__What is required__. A precise repetition of every line below is the required answer.

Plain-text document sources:
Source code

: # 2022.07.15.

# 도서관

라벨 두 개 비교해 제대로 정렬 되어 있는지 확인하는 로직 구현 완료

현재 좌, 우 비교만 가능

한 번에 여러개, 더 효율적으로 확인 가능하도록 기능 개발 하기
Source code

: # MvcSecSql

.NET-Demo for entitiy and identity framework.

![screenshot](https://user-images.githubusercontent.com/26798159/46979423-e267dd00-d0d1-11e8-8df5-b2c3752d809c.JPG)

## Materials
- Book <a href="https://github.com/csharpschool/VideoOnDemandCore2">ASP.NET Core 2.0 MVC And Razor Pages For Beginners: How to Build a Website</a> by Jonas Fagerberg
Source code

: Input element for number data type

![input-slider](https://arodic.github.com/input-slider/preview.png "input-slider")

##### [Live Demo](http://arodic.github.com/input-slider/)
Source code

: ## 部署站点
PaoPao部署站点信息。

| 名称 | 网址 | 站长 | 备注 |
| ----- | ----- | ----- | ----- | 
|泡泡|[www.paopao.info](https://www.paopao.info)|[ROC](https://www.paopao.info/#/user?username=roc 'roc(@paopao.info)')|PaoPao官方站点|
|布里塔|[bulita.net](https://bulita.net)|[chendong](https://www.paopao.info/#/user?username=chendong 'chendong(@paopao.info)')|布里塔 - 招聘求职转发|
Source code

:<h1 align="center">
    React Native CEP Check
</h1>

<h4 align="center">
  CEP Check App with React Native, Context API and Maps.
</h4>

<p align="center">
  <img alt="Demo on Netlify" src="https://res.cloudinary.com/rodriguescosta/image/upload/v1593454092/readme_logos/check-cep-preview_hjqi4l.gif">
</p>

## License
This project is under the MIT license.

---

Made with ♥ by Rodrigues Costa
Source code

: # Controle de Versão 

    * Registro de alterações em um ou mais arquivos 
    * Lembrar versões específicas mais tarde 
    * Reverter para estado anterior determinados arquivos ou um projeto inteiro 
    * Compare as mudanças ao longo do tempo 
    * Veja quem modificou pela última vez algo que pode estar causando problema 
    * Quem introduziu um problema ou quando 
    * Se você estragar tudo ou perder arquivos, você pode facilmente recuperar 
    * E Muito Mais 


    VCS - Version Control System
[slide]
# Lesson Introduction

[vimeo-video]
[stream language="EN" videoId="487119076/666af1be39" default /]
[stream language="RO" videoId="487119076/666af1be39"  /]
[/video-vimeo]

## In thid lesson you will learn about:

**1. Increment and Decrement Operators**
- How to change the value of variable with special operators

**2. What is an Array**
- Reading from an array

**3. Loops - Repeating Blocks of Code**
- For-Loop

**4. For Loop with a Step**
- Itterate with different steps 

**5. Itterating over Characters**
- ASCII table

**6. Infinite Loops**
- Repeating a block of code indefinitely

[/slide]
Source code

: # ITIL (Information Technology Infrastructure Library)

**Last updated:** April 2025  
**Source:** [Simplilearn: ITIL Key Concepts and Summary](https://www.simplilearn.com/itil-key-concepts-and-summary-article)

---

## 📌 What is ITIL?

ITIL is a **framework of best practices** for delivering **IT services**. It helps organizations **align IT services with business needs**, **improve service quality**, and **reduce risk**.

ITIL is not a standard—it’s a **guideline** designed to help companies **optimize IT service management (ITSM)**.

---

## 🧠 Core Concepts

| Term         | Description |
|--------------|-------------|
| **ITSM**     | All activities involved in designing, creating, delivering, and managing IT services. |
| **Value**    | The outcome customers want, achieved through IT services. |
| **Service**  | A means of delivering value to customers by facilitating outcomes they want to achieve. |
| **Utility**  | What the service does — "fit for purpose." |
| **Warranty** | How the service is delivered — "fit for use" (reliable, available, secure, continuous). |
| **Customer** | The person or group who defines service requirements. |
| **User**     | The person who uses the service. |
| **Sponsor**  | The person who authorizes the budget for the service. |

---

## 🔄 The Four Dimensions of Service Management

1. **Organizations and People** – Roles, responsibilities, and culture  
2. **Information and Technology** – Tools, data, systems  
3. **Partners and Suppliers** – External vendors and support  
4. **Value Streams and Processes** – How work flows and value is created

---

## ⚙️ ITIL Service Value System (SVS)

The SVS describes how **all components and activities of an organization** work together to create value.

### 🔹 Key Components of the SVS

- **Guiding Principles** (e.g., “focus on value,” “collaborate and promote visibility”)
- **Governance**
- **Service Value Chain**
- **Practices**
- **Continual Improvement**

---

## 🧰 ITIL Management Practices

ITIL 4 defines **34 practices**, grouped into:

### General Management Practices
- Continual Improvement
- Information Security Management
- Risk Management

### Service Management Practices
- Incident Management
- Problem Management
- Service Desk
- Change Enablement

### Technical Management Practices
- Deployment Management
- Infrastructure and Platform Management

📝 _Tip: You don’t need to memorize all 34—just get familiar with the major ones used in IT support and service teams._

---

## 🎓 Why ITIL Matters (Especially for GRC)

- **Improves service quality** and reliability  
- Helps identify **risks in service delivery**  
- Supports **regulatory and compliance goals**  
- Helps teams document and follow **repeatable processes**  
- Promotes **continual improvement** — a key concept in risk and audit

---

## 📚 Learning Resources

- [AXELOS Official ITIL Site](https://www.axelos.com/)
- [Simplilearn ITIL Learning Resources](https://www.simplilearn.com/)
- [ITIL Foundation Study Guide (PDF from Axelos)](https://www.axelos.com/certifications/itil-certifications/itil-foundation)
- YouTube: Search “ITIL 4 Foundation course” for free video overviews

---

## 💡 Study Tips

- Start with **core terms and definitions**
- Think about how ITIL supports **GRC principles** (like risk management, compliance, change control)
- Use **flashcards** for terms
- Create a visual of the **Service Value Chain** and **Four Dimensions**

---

__Written reply__.
Source code

: # 2022.07.15.

# 도서관

라벨 두 개 비교해 제대로 정렬 되어 있는지 확인하는 로직 구현 완료

현재 좌, 우 비교만 가능

한 번에 여러개, 더 효율적으로 확인 가능하도록 기능 개발 하기
Source code

: # MvcSecSql

.NET-Demo for entitiy and identity framework.

![screenshot](https://user-images.githubusercontent.com/26798159/46979423-e267dd00-d0d1-11e8-8df5-b2c3752d809c.JPG)

## Materials
- Book <a href="https://github.com/csharpschool/VideoOnDemandCore2">ASP.NET Core 2.0 MVC And Razor Pages For Beginners: How to Build a Website</a> by Jonas Fagerberg
Source code

: Input element for number data type

![input-slider](https://arodic.github.com/input-slider/preview.png "input-slider")

##### [Live Demo](http://arodic.github.com/input-slider/)
Source code

: ## 部署站点
PaoPao部署站点信息。

| 名称 | 网址 | 站长 | 备注 |
| ----- | ----- | ----- | ----- | 
|泡泡|[www.paopao.info](https://www.paopao.info)|[ROC](https://www.paopao.info/#/user?username=roc 'roc(@paopao.info)')|PaoPao官方站点|
|布里塔|[bulita.net](https://bulita.net)|[chendong](https://www.paopao.info/#/user?username=chendong 'chendong(@paopao.info)')|布里塔 - 招聘求职转发|
Source code

:<h1 align="center">
    React Native CEP Check
</h1>

<h4 align="center">
  CEP Check App with React Native, Context API and Maps.
</h4>

<p align="center">
  <img alt="Demo on Netlify" src="https://res.cloudinary.com/rodriguescosta/image/upload/v1593454092/readme_logos/check-cep-preview_hjqi4l.gif">
</p>

## License
This project is under the MIT license.

---

Made with ♥ by Rodrigues Costa
Source code

: # Controle de Versão 

    * Registro de alterações em um ou mais arquivos 
    * Lembrar versões específicas mais tarde 
    * Reverter para estado anterior determinados arquivos ou um projeto inteiro 
    * Compare as mudanças ao longo do tempo 
    * Veja quem modificou pela última vez algo que pode estar causando problema 
    * Quem introduziu um problema ou quando 
    * Se você estragar tudo ou perder arquivos, você pode facilmente recuperar 
    * E Muito Mais 


    VCS - Version Control System
[slide]
# Lesson Introduction

[vimeo-video]
[stream language="EN" videoId="487119076/666af1be39" default /]
[stream language="RO" videoId="487119076/666af1be39"  /]
[/video-vimeo]

## In thid lesson you will learn about:

**1. Increment and Decrement Operators**
- How to change the value of variable with special operators

**2. What is an Array**
- Reading from an array

**3. Loops - Repeating Blocks of Code**
- For-Loop

**4. For Loop with a Step**
- Itterate with different steps 

**5. Itterating over Characters**
- ASCII table

**6. Infinite Loops**
- Repeating a block of code indefinitely

[/slide]
Source code

: # ITIL (Information Technology Infrastructure Library)

**Last updated:** April 2025  
**Source:** [Simplilearn: ITIL Key Concepts and Summary](https://www.simplilearn.com/itil-key-concepts-and-summary-article)

---

## 📌 What is ITIL?

ITIL is a **framework of best practices** for delivering **IT services**. It helps organizations **align IT services with business needs**, **improve service quality**, and **reduce risk**.

ITIL is not a standard—it’s a **guideline** designed to help companies **optimize IT service management (ITSM)**.

---

## 🧠 Core Concepts

| Term         | Description |
|--------------|-------------|
| **ITSM**     | All activities involved in designing, creating, delivering, and managing IT services. |
| **Value**    | The outcome customers want, achieved through IT services. |
| **Service**  | A means of delivering value to customers by facilitating outcomes they want to achieve. |
| **Utility**  | What the service does — "fit for purpose." |
| **Warranty** | How the service is delivered — "fit for use" (reliable, available, secure, continuous). |
| **Customer** | The person or group who defines service requirements. |
| **User**     | The person who uses the service. |
| **Sponsor**  | The person who authorizes the budget for the service. |

---

## 🔄 The Four Dimensions of Service Management

1. **Organizations and People** – Roles, responsibilities, and culture  
2. **Information and Technology** – Tools, data, systems  
3. **Partners and Suppliers** – External vendors and support  
4. **Value Streams and Processes** – How work flows and value is created

---

## ⚙️ ITIL Service Value System (SVS)

The SVS describes how **all components and activities of an organization** work together to create value.

### 🔹 Key Components of the SVS

- **Guiding Principles** (e.g., “focus on value,” “collaborate and promote visibility”)
- **Governance**
- **Service Value Chain**
- **Practices**
- **Continual Improvement**

---

## 🧰 ITIL Management Practices

ITIL 4 defines **34 practices**, grouped into:

### General Management Practices
- Continual Improvement
- Information Security Management
- Risk Management

### Service Management Practices
- Incident Management
- Problem Management
- Service Desk
- Change Enablement

### Technical Management Practices
- Deployment Management
- Infrastructure and Platform Management

📝 _Tip: You don’t need to memorize all 34—just get familiar with the major ones used in IT support and service teams._

---

## 🎓 Why ITIL Matters (Especially for GRC)

- **Improves service quality** and reliability  
- Helps identify **risks in service delivery**  
- Supports **regulatory and compliance goals**  
- Helps teams document and follow **repeatable processes**  
- Promotes **continual improvement** — a key concept in risk and audit

---

## 📚 Learning Resources

- [AXELOS Official ITIL Site](https://www.axelos.com/)
- [Simplilearn ITIL Learning Resources](https://www.simplilearn.com/)
- [ITIL Foundation Study Guide (PDF from Axelos)](https://www.axelos.com/certifications/itil-certifications/itil-foundation)
- YouTube: Search “ITIL 4 Foundation course” for free video overviews

---

## 💡 Study Tips

- Start with **core terms and definitions**
- Think about how ITIL supports **GRC principles** (like risk management, compliance, change control)
- Use **flashcards** for terms
- Create a visual of the **Service Value Chain** and **Four Dimensions**

---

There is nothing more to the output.